The films prepared as per above examples are illustrated in the accompanying drawings. FIG. 1 illustrates multi-layer formable film [1C] prepared in accordance with the example 1 which contains five layers namely, PVC (12), PE (14), PVDC (16), PVDC (16) and PVC (12). The film is obtained by laminating the substrate layer represented by 1[A] which contains PVC (12), PE (14) and PVDC (16); and the base layer represented by 1[B] which contains PVC (12) and PVDC (16).

FIG. 2 illustrates multi-layer formable film [2C] prepared in accordance with example 7 which contains four layers namely, PVC (12), PVDC (16), PVDC (16) and PVC (12). The film is obtained by laminating the substrate layer represented by 2[A] which contains PVC (12) and PVDC (16); and the base layer represented by 2[B] which contains PVC (12) and PVDC (16).

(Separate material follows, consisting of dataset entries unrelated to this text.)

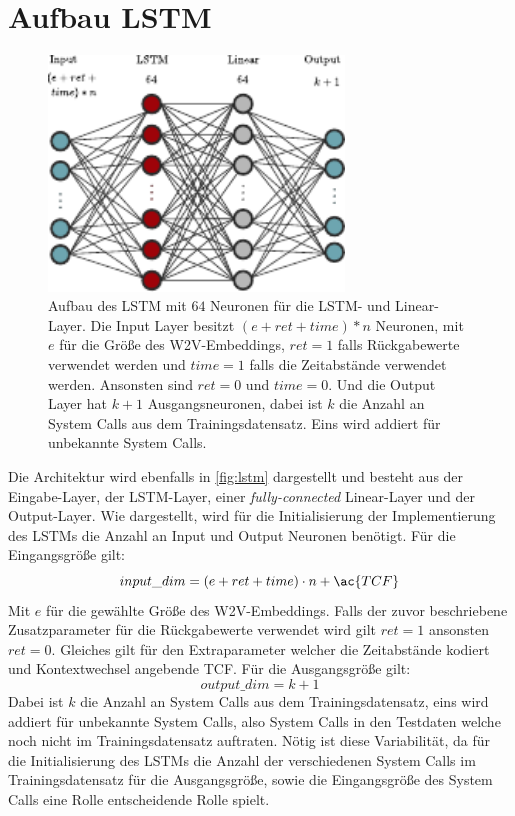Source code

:     \section{Aufbau LSTM}\label{sec:aufbau_lstm}
        \begin{figure}[ht]
            \centering
            \includegraphics[width=0.7\textwidth]{images/lstm.pdf}
            \caption[Aufbau des \ac{LSTM}]{Aufbau des \ac{LSTM} mit $64$ Neuronen für die \ac{LSTM}- und Linear-Layer.
                Die Input Layer besitzt $(e + ret + time) * n$ Neuronen, mit $e$ für die Größe des \ac{W2V}-Embeddings,
                $ret=1$ falls Rückgabewerte verwendet werden und $time=1$ falls die Zeitabstände verwendet werden.
                Ansonsten sind $ret=0$ und $time=0$.
                Und die Output Layer hat $k+1$ Ausgangsneuronen, dabei ist $k$ die Anzahl an System Calls aus dem Trainingsdatensatz.
                Eins wird addiert für unbekannte System Calls.}
                \label{fig:lstm}
        \end{figure}

        Die Architektur wird ebenfalls in \autoref{fig:lstm} dargestellt und besteht aus der Eingabe-Layer, der \ac{LSTM}-Layer, einer \textit{fully-connected} Linear-Layer und der Output-Layer.
        Wie dargestellt, wird für die Initialisierung der Implementierung des \acp{LSTM} die Anzahl an Input und Output Neuronen benötigt.
        Für die Eingangsgröße gilt:
        \begin{equation}
            input\_dim = (e + ret + time) \cdot n + \ac{TCF}
        \end{equation}
        Mit $e$ für die gewählte Größe des \ac{W2V}-Embeddings.
        Falls der zuvor beschriebene Zusatzparameter für die Rückgabewerte verwendet wird gilt $ret=1$ ansonsten $ret=0$.
        Gleiches gilt für den Extraparameter welcher die Zeitabstände kodiert und Kontextwechsel angebende \ac{TCF}.
        Für die Ausgangsgröße gilt:
        \begin{equation}
            output\_dim = k + 1
        \end{equation}
        Dabei ist $k$ die Anzahl an System Calls aus dem Trainingsdatensatz, eins wird addiert für unbekannte System Calls, also System Calls in den Testdaten welche noch nicht im Trainingsdatensatz auftraten.
        Nötig ist diese Variabilität, da für die Initialisierung des \acp{LSTM} die Anzahl der verschiedenen System Calls im Trainingsdatensatz für die Ausgangsgröße, sowie die Eingangsgröße des System Calls eine Rolle entscheidende Rolle spielt.

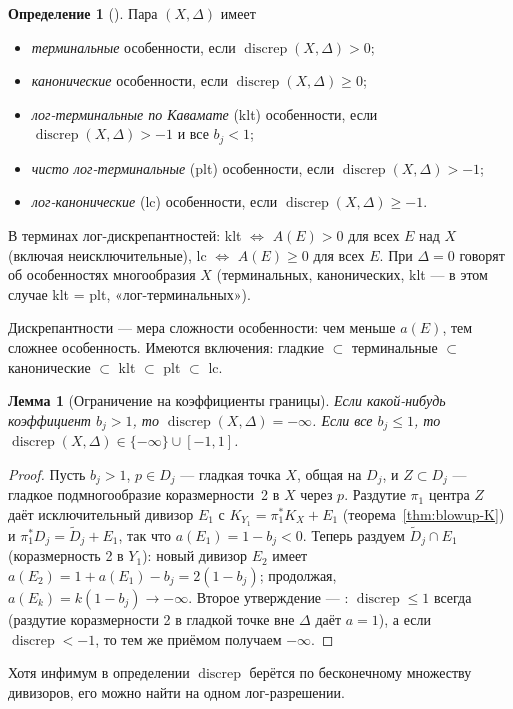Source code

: \documentclass[11pt,a4paper]{article}
\theoremstyle{plain}
\newtheorem{lemma}[theorem]{Лемма}
\theoremstyle{definition}
\newtheorem{definition}[theorem]{Определение}
\theoremstyle{remark}
\DeclareMathOperator{\discrep}{discrep}
\begin{document}
\begin{definition}[{\cite[2.34]{KM}}]\label{def:klt}
Пара $(X,\Delta)$ имеет
\begin{itemize}
\item \emph{терминальные} особенности, если $\discrep(X,\Delta)>0$;
\item \emph{канонические} особенности, если $\discrep(X,\Delta)\ge0$;
\item \emph{лог-терминальные по Кавамате} (klt) особенности, если $\discrep(X,\Delta)>-1$ и все
$b_j<1$;
\item \emph{чисто лог-терминальные} (plt) особенности, если $\discrep(X,\Delta)>-1$;
\item \emph{лог-канонические} (lc) особенности, если $\discrep(X,\Delta)\ge-1$.
\end{itemize}
В терминах лог-дискрепантностей: klt $\iff$ $A(E)>0$ для всех $E$ над $X$ (включая
неисключительные), lc $\iff$ $A(E)\ge0$ для всех $E$. При $\Delta=0$ говорят об особенностях
многообразия $X$ (терминальных, канонических, klt --- в этом случае klt = plt, «лог-терминальных»).
\end{definition}

Дискрепантности --- мера сложности особенности: чем меньше $a(E)$, тем сложнее особенность. Имеются включения:
гладкие $\subset$ терминальные $\subset$ канонические $\subset$ klt $\subset$ plt $\subset$ lc.

\begin{lemma}[Ограничение на коэффициенты границы]\label{lem:coeff-le-1}
Если какой-нибудь коэффициент $b_j>1$, то $\discrep(X,\Delta)=-\infty$. Если все $b_j\le1$, то
$\discrep(X,\Delta)\in\{-\infty\}\cup[-1,1]$.
\end{lemma}
\begin{proof}
Пусть $b_j>1$, $p\in D_j$ --- гладкая точка $X$, общая на $D_j$, и $Z\subset D_j$ --- гладкое
подмногообразие коразмерности~2 в $X$ через $p$. Раздутие $\pi_1$ центра $Z$ даёт исключительный
дивизор $E_1$ с $K_{Y_1}=\pi_1^*K_X+E_1$ (теорема~\ref{thm:blowup-K}) и $\pi_1^*D_j=\tilde D_j+E_1$,
так что $a(E_1)=1-b_j<0$. Теперь раздуем $\tilde D_j\cap E_1$ (коразмерность 2 в $Y_1$): новый
дивизор $E_2$ имеет $a(E_2)=1+a(E_1)-b_j=2(1-b_j)$; продолжая, $a(E_k)=k(1-b_j)\to-\infty$.
Второе утверждение --- \cite[2.31]{KM}: $\discrep\le1$ всегда (раздутие коразмерности 2 в гладкой
точке вне $\Delta$ даёт $a=1$), а если $\discrep<-1$, то тем же приёмом получаем $-\infty$.
\end{proof}

Хотя инфимум в определении $\discrep$ берётся по бесконечному множеству дивизоров, его можно найти
на одном лог-разрешении.
\end{document}
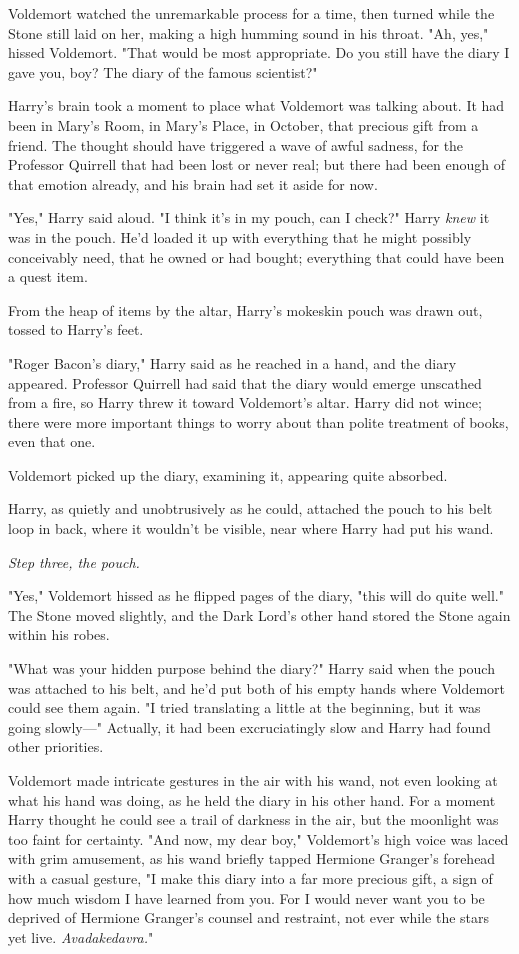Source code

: Voldemort watched the unremarkable process for a time, then turned while the
Stone still laid on her, making a high humming sound in his throat. "Ah, yes,"
hissed Voldemort. "That would be most appropriate. Do you still have the diary
I gave you, boy? The diary of the famous scientist?"

Harry's brain took a moment to place what Voldemort was talking about. It had
been in Mary's Room, in Mary's Place, in October, that precious gift from a
friend. The thought should have triggered a wave of awful sadness, for the
Professor Quirrell that had been lost or never real; but there had been enough
of that emotion already, and his brain had set it aside for now.

"Yes," Harry said aloud. "I think it's in my pouch, can I check?" Harry
\emph{knew} it was in the pouch. He'd loaded it up with everything that he
might possibly conceivably need, that he owned or had bought; everything that
could have been a quest item.

From the heap of items by the altar, Harry's mokeskin pouch was drawn out,
tossed to Harry's feet.

"Roger Bacon's diary," Harry said as he reached in a hand, and the diary
appeared. Professor Quirrell had said that the diary would emerge unscathed
from a fire, so Harry threw it toward Voldemort's altar. Harry did not wince;
there were more important things to worry about than polite treatment of books,
even that one.

Voldemort picked up the diary, examining it, appearing quite absorbed.

Harry, as quietly and unobtrusively as he could, attached the pouch to his belt
loop in back, where it wouldn't be visible, near where Harry had put his wand.

\emph{Step three, the pouch.}

"Yes," Voldemort hissed as he flipped pages of the diary, "this will do quite
well." The Stone moved slightly, and the Dark Lord's other hand stored the
Stone again within his robes.

"What was your hidden purpose behind the diary?" Harry said when the pouch was
attached to his belt, and he'd put both of his empty hands where Voldemort
could see them again. "I tried translating a little at the beginning, but it
was going slowly\mbox{---}" Actually, it had been excruciatingly slow and Harry had
found other priorities.

 Voldemort made intricate gestures in the air with his wand, not even
looking at what his hand was doing, as he held the diary in his other hand. For
a moment Harry thought he could see a trail of darkness in the air, but the
moonlight was too faint for certainty. "And now, my dear boy," Voldemort's high
voice was laced with grim amusement, as his wand briefly tapped Hermione
Granger's forehead with a casual gesture, "I make this diary into a far more
precious gift, a sign of how much wisdom I have learned from you. For I would
never want you to be deprived of Hermione Granger's counsel and restraint, not
ever while the stars yet live. \emph{Avadakedavra.}"

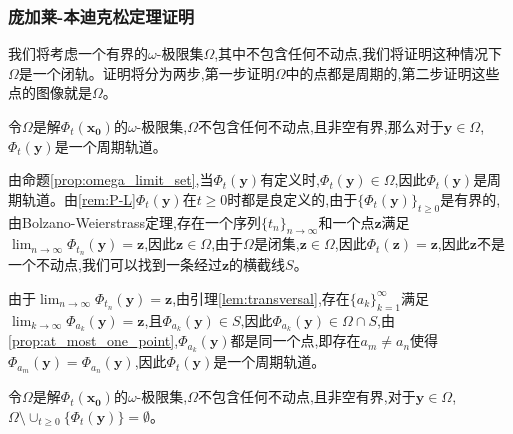 \subsubsection{庞加莱-本迪克松定理证明}

我们将考虑一个有界的$\omega$-极限集$\Omega$,其中不包含任何不动点,我们将证明这种情况下$\Omega$是一个闭轨。证明将分为两步,第一步证明$\Omega$中的点都是周期的,第二步证明这些点的图像就是$\Omega$。
\begin{prop}\label{prop:periodic_orbit}
    令$\Omega$是解$\Phi_t(\mathbf{x_0})$的$\omega$-极限集,$\Omega$不包含任何不动点,且非空有界,那么对于$\mathbf{y}\in \Omega$,$\Phi_t(\mathbf{y})$是一个周期轨道。
\end{prop}
\begin{pf}
    由命题\ref{prop:omega_limit_set},当$\Phi_t(\mathbf{y})$有定义时,$\Phi_t(\mathbf{y})\in \Omega$,因此$\Phi_t(\mathbf{y})$是周期轨道。由\ref{rem:P-L}$\Phi_t(\mathbf{y})$在$t\geq 0$时都是良定义的,由于$\{\Phi_t(\mathbf{y})\}_{t\geq 0}$是有界的,由Bolzano-Weierstrass定理,存在一个序列$\{t_n\}_{n\to\infty}$和一个点$\mathbf{z}$满足$\lim_{n\to\infty}\Phi_{t_n}(\mathbf{y})=\mathbf{z}$,因此$\mathbf{z}\in \Omega$,由于$\Omega$是闭集,$\mathbf{z}\in \Omega$,因此$\Phi_t(\mathbf{z})=\mathbf{z}$,因此$\mathbf{z}$不是一个不动点,我们可以找到一条经过$\mathbf{z}$的横截线$S$。

    由于$\lim_{n\to\infty}\Phi_{t_n}(\mathbf{y})=\mathbf{z}$,由引理\ref{lem:transversal},存在$\{a_k\}_{k=1}^{\infty}$满足$\lim_{k\to\infty}\Phi_{a_k}(\mathbf{y})=\mathbf{z}$,且$\Phi_{a_k}(\mathbf{y})\in S$,因此$\Phi_{a_k}(\mathbf{y})\in \Omega\cap S$,由\ref{prop:at_most_one_point},$\Phi_{a_k}(\mathbf{y})$都是同一个点,即存在$a_m\neq a_n$使得$\Phi_{a_m}(\mathbf{y})=\Phi_{a_n}(\mathbf{y})$,因此$\Phi_t(\mathbf{y})$是一个周期轨道。
\end{pf}
\begin{prop}\label{prop:closed_orbit}
    令$\Omega$是解$\Phi_t(\mathbf{x_0})$的$\omega$-极限集,$\Omega$不包含任何不动点,且非空有界,对于$\mathbf{y}\in\Omega$,$\Omega\setminus\cup_{t\geq 0}\{\Phi_t(\mathbf{y})\}=\emptyset$。
\end{prop}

The embodiments herein and the various features and advantageous details thereof are explained with reference to the non-limiting embodiments in the description. Descriptions of well-known components and processing techniques are omitted so as to not unnecessarily obscure the embodiments herein.

The foregoing description of the specific embodiments will so fully reveal the general nature of the embodiments herein that others can, by applying current knowledge, readily modify and/or adapt for various applications such specific embodiments without departing from the generic concept, and, therefore, such adaptations and modifications should and are intended to be comprehended within the meaning and range of equivalents of the disclosed embodiments. It is to be understood that the phraseology or terminology employed herein is for the purpose of description and not of limitation. Therefore, while the embodiments herein have been described in terms of preferred embodiments, those skilled in the art will recognize that the embodiments herein can be practiced with modification within the spirit and scope of the embodiments as described herein.

Throughout this specification the word “comprise”, or variations such as “comprises” or “comprising”, will be understood to imply the inclusion of a stated element, integer or step, or group of elements, integers or steps, but not the exclusion of any other element, integer or step, or group of elements, integers or steps.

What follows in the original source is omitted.